TASK PROMPT ->
Leave out the pictures and repeat the data exactly.

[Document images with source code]
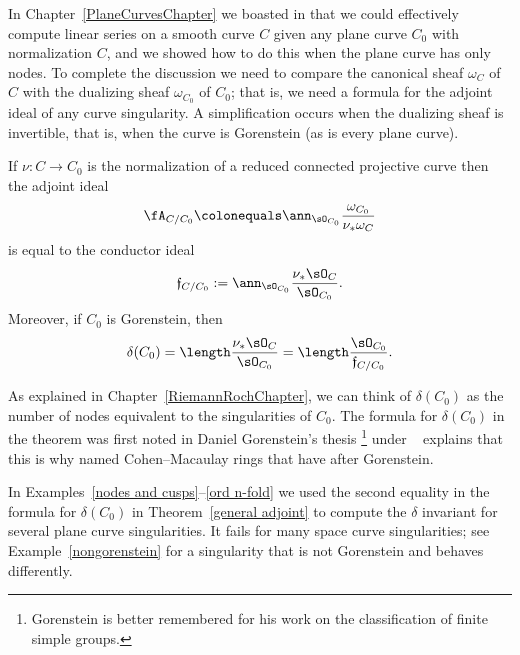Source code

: In Chapter~\ref{PlaneCurvesChapter} we boasted in that we could
effectively compute
linear series on a smooth curve $C$ given any plane curve $C_0$ with
normalization $C$,
and we showed how to do this when the plane curve has only nodes. To
complete the discussion
we need to compare the canonical sheaf $\omega_{C}$ of $C$ with
the dualizing sheaf $\omega_{C_{0}}$ of $C_0$; 
that is, we need a formula for the adjoint ideal of any
curve singularity. A simplification occurs when the dualizing sheaf is
invertible, that is, when the curve is Gorenstein (as is every plane curve).

\begin{theorem}\label{general adjoint}
If $\nu: C \to C_0$ is the normalization of a reduced connected projective
curve then the
adjoint ideal
$$
\fA_{C/C_0} \colonequals \ann_{\sO_{C_0}}\frac{\omega_{C_0}}{\nu_*
\omega_C}
$$
is equal to the conductor ideal
$$
\mathfrak f_{C/C_0}: = \ann_{\sO_{C_0}}\frac{\nu_* \sO_C}{\sO_{C_0}}
.
$$
Moreover, if $C_0$ is Gorenstein, then
$$
\delta(C_0) = \length \frac{\nu_* \sO_C}{\sO_{C_0}} = \length \frac
{\sO_{C_0}}{\mathfrak f_{C/C_0}}.
$$
\end{theorem}

As explained in Chapter~\ref{RiemannRochChapter},
we can think of
$\delta(C_0)$ as the number of nodes equivalent to the
singularities of $C_0$. 	
The formula for $\delta(C_0)$ in 
the theorem was first noted in Daniel Gorenstein's thesis
\footnote{Gorenstein is better remembered for his
work on the classification of finite simple groups.} 
%
%
under 
%
\ 
%
\citeyear{Bass}
explains that this is why
%
named Cohen--Macaulay rings that have
%
%
after Gorenstein.

In Examples~\ref{nodes and cusps}--\ref{ord n-fold} we used the second equality in the formula for $\delta(C_{0})$ in Theorem~\ref{general adjoint} to compute the $\delta$ invariant for
several plane curve singularities. It fails for many space curve singularities; see
Example~\ref{nongorenstein} for a singularity that is not Gorenstein
and behaves differently.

EXERCISE SOLUTION ->
Source code

: In Chapter~\ref{PlaneCurvesChapter} we boasted in that we could
effectively compute
linear series on a smooth curve $C$ given any plane curve $C_0$ with
normalization $C$,
and we showed how to do this when the plane curve has only nodes. To
complete the discussion
we need to compare the canonical sheaf $\omega_{C}$ of $C$ with
the dualizing sheaf $\omega_{C_{0}}$ of $C_0$; 
that is, we need a formula for the adjoint ideal of any
curve singularity. A simplification occurs when the dualizing sheaf is
invertible, that is, when the curve is Gorenstein (as is every plane curve).

\begin{theorem}\label{general adjoint}
If $\nu: C \to C_0$ is the normalization of a reduced connected projective
curve then the
adjoint ideal
$$
\fA_{C/C_0} \colonequals \ann_{\sO_{C_0}}\frac{\omega_{C_0}}{\nu_*
\omega_C}
$$
is equal to the conductor ideal
$$
\mathfrak f_{C/C_0}: = \ann_{\sO_{C_0}}\frac{\nu_* \sO_C}{\sO_{C_0}}
.
$$
Moreover, if $C_0$ is Gorenstein, then
$$
\delta(C_0) = \length \frac{\nu_* \sO_C}{\sO_{C_0}} = \length \frac
{\sO_{C_0}}{\mathfrak f_{C/C_0}}.
$$
\end{theorem}

As explained in Chapter~\ref{RiemannRochChapter},
we can think of
$\delta(C_0)$ as the number of nodes equivalent to the
singularities of $C_0$. 	
The formula for $\delta(C_0)$ in 
the theorem was first noted in Daniel Gorenstein's thesis
\footnote{Gorenstein is better remembered for his
work on the classification of finite simple groups.} 
%
%
under 
%
\ 
%
\citeyear{Bass}
explains that this is why
%
named Cohen--Macaulay rings that have
%
%
after Gorenstein.

In Examples~\ref{nodes and cusps}--\ref{ord n-fold} we used the second equality in the formula for $\delta(C_{0})$ in Theorem~\ref{general adjoint} to compute the $\delta$ invariant for
several plane curve singularities. It fails for many space curve singularities; see
Example~\ref{nongorenstein} for a singularity that is not Gorenstein
and behaves differently.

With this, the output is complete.